> What this task involves:
Transcribe only the lines of the listing below from the one holding "Esse repositório contém" through the one holding "unReg:To unregister from", inclusive, without any change.
Segment Start: Data extracts
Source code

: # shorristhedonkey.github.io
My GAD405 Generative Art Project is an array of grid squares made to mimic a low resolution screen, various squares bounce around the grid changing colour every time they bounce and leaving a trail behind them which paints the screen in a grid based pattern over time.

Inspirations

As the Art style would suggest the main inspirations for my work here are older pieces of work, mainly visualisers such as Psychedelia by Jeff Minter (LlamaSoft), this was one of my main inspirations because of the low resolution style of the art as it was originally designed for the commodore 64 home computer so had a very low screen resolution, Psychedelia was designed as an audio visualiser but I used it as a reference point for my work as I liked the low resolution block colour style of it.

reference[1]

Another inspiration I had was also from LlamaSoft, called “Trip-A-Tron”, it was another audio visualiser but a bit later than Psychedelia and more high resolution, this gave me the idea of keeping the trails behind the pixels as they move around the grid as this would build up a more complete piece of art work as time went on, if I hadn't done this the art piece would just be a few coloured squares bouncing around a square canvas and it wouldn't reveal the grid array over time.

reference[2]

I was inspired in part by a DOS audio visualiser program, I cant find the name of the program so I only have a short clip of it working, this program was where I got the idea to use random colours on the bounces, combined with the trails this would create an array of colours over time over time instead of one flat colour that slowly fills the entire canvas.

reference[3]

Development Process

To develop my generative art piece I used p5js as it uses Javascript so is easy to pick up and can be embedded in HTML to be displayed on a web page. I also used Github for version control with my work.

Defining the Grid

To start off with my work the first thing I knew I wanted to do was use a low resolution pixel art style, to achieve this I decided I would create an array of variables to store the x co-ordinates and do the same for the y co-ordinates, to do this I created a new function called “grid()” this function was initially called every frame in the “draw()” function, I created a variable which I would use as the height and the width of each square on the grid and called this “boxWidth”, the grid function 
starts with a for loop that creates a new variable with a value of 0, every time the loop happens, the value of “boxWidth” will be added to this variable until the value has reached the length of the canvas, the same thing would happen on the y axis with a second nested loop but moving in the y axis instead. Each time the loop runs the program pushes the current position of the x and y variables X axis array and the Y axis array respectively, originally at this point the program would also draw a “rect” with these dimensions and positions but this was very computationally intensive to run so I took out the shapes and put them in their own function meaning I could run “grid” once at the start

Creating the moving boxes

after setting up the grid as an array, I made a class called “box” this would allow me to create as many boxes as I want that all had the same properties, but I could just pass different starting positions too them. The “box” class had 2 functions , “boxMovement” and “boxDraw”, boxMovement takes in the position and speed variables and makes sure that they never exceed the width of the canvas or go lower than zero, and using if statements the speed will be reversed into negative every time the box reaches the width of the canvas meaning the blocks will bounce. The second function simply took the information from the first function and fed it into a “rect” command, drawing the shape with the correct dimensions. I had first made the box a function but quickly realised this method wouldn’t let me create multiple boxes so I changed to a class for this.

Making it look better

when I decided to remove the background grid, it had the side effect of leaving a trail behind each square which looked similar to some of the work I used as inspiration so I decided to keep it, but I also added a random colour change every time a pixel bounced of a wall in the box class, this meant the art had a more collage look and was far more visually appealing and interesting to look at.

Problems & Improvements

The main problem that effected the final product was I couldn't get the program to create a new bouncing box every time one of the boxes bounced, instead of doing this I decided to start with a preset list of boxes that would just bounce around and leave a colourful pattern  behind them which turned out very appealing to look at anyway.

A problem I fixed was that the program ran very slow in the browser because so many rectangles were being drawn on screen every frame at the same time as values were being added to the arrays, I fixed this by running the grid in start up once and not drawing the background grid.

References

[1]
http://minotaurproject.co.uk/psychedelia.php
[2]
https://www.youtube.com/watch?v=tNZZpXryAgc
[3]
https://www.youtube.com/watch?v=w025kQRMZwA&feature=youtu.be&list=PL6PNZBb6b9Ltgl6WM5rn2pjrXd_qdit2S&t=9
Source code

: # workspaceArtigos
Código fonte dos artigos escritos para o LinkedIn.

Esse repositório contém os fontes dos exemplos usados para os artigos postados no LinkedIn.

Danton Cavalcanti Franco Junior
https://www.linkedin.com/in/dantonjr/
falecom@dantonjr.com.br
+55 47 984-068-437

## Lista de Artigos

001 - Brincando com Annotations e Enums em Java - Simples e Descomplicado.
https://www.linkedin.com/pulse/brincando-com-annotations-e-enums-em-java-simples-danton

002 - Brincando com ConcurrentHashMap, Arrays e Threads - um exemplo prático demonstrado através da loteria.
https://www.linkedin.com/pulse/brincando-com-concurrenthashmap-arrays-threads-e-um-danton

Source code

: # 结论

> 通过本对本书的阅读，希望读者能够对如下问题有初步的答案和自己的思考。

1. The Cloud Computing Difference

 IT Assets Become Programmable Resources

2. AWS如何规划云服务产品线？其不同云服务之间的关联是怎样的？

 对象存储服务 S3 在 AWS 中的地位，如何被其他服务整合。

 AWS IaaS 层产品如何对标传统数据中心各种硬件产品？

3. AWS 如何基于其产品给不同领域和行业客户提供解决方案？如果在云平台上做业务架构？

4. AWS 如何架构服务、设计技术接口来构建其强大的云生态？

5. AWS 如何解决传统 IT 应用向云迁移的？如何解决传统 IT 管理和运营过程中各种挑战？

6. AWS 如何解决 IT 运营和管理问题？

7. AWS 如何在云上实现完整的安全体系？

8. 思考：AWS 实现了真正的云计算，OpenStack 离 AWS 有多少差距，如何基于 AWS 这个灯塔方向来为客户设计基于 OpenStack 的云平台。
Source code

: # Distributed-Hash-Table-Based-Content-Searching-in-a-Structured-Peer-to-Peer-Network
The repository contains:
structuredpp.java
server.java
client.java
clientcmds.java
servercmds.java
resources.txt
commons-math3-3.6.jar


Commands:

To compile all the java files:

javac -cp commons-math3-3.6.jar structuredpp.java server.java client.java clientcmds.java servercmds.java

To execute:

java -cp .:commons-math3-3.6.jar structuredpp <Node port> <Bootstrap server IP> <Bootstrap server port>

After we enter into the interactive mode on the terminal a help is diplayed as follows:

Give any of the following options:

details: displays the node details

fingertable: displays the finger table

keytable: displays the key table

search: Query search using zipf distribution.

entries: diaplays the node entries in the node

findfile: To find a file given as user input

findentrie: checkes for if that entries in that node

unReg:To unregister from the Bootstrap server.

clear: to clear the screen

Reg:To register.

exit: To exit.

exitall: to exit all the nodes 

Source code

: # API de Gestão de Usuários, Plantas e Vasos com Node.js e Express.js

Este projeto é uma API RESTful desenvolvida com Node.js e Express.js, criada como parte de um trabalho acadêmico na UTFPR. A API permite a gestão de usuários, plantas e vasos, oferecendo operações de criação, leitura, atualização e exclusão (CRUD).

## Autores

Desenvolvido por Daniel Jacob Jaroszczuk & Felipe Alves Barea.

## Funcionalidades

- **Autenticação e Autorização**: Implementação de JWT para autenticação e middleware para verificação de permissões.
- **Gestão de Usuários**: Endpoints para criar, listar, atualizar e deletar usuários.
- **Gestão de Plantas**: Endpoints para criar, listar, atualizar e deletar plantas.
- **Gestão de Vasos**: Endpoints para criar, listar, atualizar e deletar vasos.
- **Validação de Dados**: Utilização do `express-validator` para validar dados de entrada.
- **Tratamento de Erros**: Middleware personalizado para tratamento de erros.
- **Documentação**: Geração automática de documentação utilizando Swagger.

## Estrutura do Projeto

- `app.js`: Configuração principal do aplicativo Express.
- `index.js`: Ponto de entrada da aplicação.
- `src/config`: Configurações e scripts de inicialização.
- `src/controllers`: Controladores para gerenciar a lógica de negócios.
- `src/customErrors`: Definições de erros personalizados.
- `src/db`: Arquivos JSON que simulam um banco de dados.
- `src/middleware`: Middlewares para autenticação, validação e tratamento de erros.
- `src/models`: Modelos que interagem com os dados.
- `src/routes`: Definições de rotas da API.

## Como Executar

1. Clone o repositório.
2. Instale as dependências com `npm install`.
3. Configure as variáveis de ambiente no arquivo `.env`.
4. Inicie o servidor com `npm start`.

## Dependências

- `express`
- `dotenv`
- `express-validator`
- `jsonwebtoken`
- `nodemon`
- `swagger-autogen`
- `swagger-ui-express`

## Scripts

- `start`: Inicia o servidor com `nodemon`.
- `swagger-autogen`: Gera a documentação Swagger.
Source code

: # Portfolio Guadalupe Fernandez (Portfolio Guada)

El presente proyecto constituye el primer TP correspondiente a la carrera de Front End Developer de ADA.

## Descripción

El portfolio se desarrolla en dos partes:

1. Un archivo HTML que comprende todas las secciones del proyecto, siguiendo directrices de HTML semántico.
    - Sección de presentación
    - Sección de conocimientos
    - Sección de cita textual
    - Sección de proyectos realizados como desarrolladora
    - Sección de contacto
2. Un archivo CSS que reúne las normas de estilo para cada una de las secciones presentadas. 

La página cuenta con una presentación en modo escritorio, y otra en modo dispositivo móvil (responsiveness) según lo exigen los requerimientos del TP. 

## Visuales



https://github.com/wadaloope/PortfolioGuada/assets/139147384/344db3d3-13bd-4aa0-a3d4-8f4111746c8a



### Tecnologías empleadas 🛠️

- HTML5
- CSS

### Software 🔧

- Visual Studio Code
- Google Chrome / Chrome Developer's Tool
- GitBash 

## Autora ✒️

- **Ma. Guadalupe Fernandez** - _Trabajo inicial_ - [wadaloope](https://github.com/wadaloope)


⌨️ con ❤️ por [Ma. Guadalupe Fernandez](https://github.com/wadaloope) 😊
Segment End: Data extracts
> Exercise result:
Esse repositório contém os fontes dos exemplos usados para os artigos postados no LinkedIn.

Danton Cavalcanti Franco Junior
https://www.linkedin.com/in/dantonjr/
falecom@dantonjr.com.br
+55 47 984-068-437

## Lista de Artigos

001 - Brincando com Annotations e Enums em Java - Simples e Descomplicado.
https://www.linkedin.com/pulse/brincando-com-annotations-e-enums-em-java-simples-danton

002 - Brincando com ConcurrentHashMap, Arrays e Threads - um exemplo prático demonstrado através da loteria.
https://www.linkedin.com/pulse/brincando-com-concurrenthashmap-arrays-threads-e-um-danton

Source code

: # 结论

> 通过本对本书的阅读，希望读者能够对如下问题有初步的答案和自己的思考。

1. The Cloud Computing Difference

 IT Assets Become Programmable Resources

2. AWS如何规划云服务产品线？其不同云服务之间的关联是怎样的？

 对象存储服务 S3 在 AWS 中的地位，如何被其他服务整合。

 AWS IaaS 层产品如何对标传统数据中心各种硬件产品？

3. AWS 如何基于其产品给不同领域和行业客户提供解决方案？如果在云平台上做业务架构？

4. AWS 如何架构服务、设计技术接口来构建其强大的云生态？

5. AWS 如何解决传统 IT 应用向云迁移的？如何解决传统 IT 管理和运营过程中各种挑战？

6. AWS 如何解决 IT 运营和管理问题？

7. AWS 如何在云上实现完整的安全体系？

8. 思考：AWS 实现了真正的云计算，OpenStack 离 AWS 有多少差距，如何基于 AWS 这个灯塔方向来为客户设计基于 OpenStack 的云平台。
Source code

: # Distributed-Hash-Table-Based-Content-Searching-in-a-Structured-Peer-to-Peer-Network
The repository contains:
structuredpp.java
server.java
client.java
clientcmds.java
servercmds.java
resources.txt
commons-math3-3.6.jar


Commands:

To compile all the java files:

javac -cp commons-math3-3.6.jar structuredpp.java server.java client.java clientcmds.java servercmds.java

To execute:

java -cp .:commons-math3-3.6.jar structuredpp <Node port> <Bootstrap server IP> <Bootstrap server port>

After we enter into the interactive mode on the terminal a help is diplayed as follows:

Give any of the following options:

details: displays the node details

fingertable: displays the finger table

keytable: displays the key table

search: Query search using zipf distribution.

entries: diaplays the node entries in the node

findfile: To find a file given as user input

findentrie: checkes for if that entries in that node

unReg:To unregister from the Bootstrap server.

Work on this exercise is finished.